**Data for this exercise:**
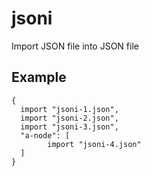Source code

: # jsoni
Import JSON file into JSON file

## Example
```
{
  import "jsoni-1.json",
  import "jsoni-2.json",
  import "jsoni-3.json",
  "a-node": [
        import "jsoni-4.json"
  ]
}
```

**Task brief:** Scan the entries for lines with the string "jsoni". Report only how many there are.

**Task answer:** 5